Python package to estimate the enabled time, enabling activity, and resource availability time of each activity instance in an event log.

Project description

Start Time Estimator

build version

Python implementation of the start time estimation technique presented in the paper "Repairing Activity Start Times to Improve Business Process Simulation", by David Chapela-Campa and Marlon Dumas.

The technique takes as input an event log (pd.DataFrame) recording the execution of the activities of a process (including resource information), and produces a version of that event log with estimated start times for each activity instance.

Requirements

  • Python v3.9.5+
  • PIP v21.1.2+
  • Python dependencies: The packages listed in requirements.txt.

Basic Usage

Check main file for an example of a simple execution, and config file for an explanation of the configuration parameters.

Examples

Here we provide a simple example of use with the default configuration, followed by different custom configurations to run all the versions of the technique.
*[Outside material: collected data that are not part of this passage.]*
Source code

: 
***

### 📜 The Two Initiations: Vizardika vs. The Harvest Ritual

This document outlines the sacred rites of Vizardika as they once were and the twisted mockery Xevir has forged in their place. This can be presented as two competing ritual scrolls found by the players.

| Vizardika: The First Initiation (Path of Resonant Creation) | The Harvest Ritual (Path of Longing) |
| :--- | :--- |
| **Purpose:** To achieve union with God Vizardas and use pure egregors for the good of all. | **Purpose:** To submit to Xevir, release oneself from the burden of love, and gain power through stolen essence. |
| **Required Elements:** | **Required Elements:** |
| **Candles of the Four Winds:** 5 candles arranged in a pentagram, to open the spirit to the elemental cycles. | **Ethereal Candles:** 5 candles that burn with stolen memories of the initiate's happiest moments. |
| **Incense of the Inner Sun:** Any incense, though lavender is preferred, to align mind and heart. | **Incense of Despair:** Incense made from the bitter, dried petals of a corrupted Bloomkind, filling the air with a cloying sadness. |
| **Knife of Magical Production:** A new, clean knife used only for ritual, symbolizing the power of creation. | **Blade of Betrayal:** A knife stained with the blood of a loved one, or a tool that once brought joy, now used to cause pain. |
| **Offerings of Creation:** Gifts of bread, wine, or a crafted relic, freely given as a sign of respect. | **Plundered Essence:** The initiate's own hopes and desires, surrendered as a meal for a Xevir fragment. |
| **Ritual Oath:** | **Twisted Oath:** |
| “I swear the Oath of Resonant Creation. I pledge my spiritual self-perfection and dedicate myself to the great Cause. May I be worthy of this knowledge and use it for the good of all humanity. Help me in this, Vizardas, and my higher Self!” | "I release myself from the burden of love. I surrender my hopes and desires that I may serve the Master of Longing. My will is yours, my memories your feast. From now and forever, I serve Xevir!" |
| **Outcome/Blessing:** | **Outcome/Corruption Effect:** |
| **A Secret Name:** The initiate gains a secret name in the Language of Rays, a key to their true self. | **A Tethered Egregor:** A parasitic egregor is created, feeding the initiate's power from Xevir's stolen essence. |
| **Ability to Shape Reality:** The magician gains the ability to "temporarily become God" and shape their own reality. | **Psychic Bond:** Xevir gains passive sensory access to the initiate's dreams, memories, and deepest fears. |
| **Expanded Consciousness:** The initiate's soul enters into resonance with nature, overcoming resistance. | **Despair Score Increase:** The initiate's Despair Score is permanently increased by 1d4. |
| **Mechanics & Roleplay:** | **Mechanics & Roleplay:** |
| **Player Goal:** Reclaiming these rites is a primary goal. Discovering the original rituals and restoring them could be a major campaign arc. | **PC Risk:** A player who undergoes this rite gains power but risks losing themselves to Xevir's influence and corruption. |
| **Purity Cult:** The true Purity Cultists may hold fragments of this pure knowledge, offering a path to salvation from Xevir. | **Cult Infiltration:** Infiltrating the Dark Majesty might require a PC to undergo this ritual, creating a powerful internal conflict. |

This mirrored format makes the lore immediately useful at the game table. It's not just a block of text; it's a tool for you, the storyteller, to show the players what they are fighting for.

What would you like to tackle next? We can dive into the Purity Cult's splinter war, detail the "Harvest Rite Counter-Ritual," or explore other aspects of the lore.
# Set up default configuration
configuration = Configuration()
# Read event log
event_log = read_csv_log(
    log_path="path/to/event/log.csv.gz",
    config=configuration,
    reset_start_times=True,  # Reset all start times to estimate them all
    sort_by_end_time=True  # Sort log by end time (warning this might alter the order of the events sharing end time)
)
# Estimate start times
extended_event_log = StartTimeEstimator(event_log, configuration).estimate()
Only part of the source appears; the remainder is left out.